Dataset entries

/---

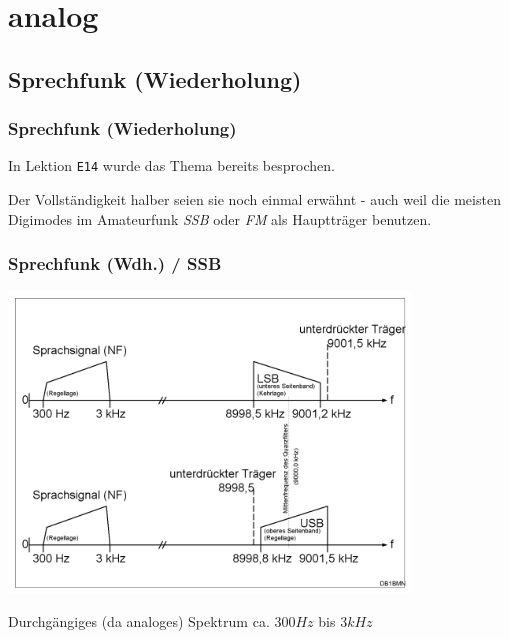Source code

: \section{analog}

\subsection[Sprechfunk]{Sprechfunk (Wiederholung)}

\begin{frame}
    \frametitle{Sprechfunk (Wiederholung)}

    In Lektion \texttt{E14} wurde das Thema bereits besprochen.

    Der Vollständigkeit halber seien sie noch einmal erwähnt - auch weil die
    meisten Digimodes im Amateurfunk \emph{SSB} oder \emph{FM} als Hauptträger
    benutzen.

\end{frame}

\begin{frame}
    \frametitle{Sprechfunk (Wdh.) / SSB}

    \begin{center}
        \includegraphics[width=0.8\textwidth]{e16/Ssb-de.png}
        \tiny \hyperlink{refs}{\cite{wc}}
    \end{center}

    Durchgängiges (da analoges) Spektrum ca. $300 Hz$ bis $3 kHz$

\end{frame}

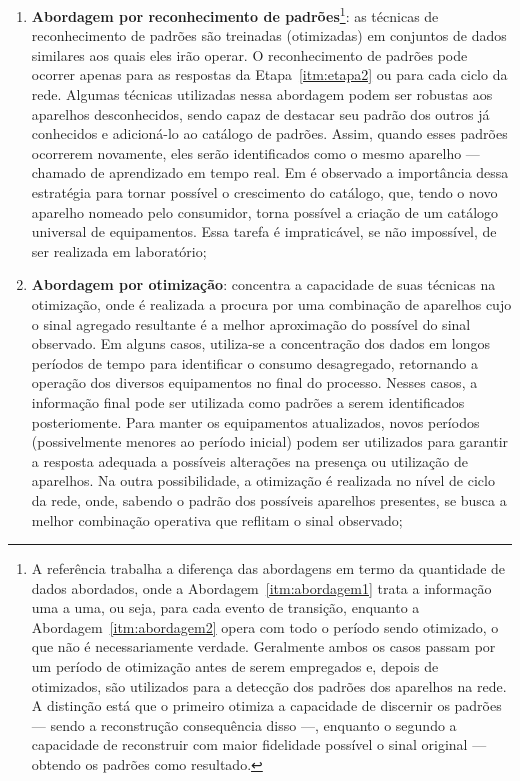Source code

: \begin{enumerate}[label={Abordagem} \arabic* - ,ref=\arabic*,align=left]
\item\label{itm:abordagem1}\textbf{Abordagem por reconhecimento de
padrões}\footnote{A referência \cite{nilm_zeifman_review_2011}
trabalha a diferença das abordagens em termo da quantidade de dados
abordados, onde a Abordagem~\ref{itm:abordagem1} trata a informação
uma a uma, ou seja, para cada evento de transição, enquanto a
Abordagem~\ref{itm:abordagem2} opera com todo o período sendo
otimizado, o que não é necessariamente verdade. Geralmente ambos os casos passam
por um período de otimização antes de serem empregados e, depois de
otimizados, são utilizados para a detecção dos padrões dos aparelhos
na rede. A distinção está que o primeiro otimiza a capacidade de
discernir os padrões --- sendo a reconstrução consequência disso ---,
enquanto o segundo a capacidade de reconstruir com maior fidelidade
possível o sinal original --- obtendo os padrões como
resultado.\label{fn:diff_abordagens}}: as técnicas de reconhecimento
de padrões são treinadas (otimizadas) em conjuntos de dados similares
aos quais eles irão operar. O reconhecimento de padrões pode ocorrer
apenas para as respostas da Etapa~\ref{itm:etapa2} ou para cada ciclo
da rede. Algumas técnicas utilizadas nessa abordagem podem ser
robustas aos aparelhos desconhecidos, sendo capaz de destacar seu padrão
dos outros já conhecidos e adicioná-lo ao catálogo de padrões. Assim,
quando esses padrões ocorrerem novamente, eles serão identificados
como o mesmo aparelho --- chamado de aprendizado em tempo real. Em
\cite{nilm_matthews_overview_2008_22} é observado a importância dessa
estratégia para tornar possível o crescimento do catálogo, que, tendo
o novo aparelho nomeado pelo consumidor, torna possível a criação de
um catálogo universal de equipamentos. Essa tarefa é impraticável, se
não impossível, de ser realizada em laboratório;
\item\label{itm:abordagem2}\textbf{Abordagem
por otimização}: concentra a capacidade de
suas técnicas na otimização, onde é realizada a procura por uma
combinação de aparelhos cujo o sinal agregado resultante é a melhor
aproximação do possível do sinal observado. Em alguns casos,
utiliza-se a concentração dos dados em longos períodos de tempo para
identificar o consumo desagregado, retornando a operação dos diversos
equipamentos no final do processo. Nesses casos, a informação final
pode ser utilizada como padrões a serem identificados posteriomente.
Para manter os equipamentos atualizados, novos períodos (possivelmente
menores ao período inicial) podem ser utilizados para garantir a
resposta adequada a possíveis alterações na presença ou utilização de
aparelhos. Na outra possibilidade, a otimização é realizada no nível
de ciclo da rede, onde, sabendo o padrão dos possíveis aparelhos
presentes, se busca a melhor combinação operativa que reflitam o sinal
observado;
\end{enumerate}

\---

WHAT YOU ARE ASKED TO DO
From the entries above, copy each line that holds "serem".

WRITTEN RESPONSE
por um período de otimização antes de serem empregados e, depois de
pode ser utilizada como padrões a serem identificados posteriomente.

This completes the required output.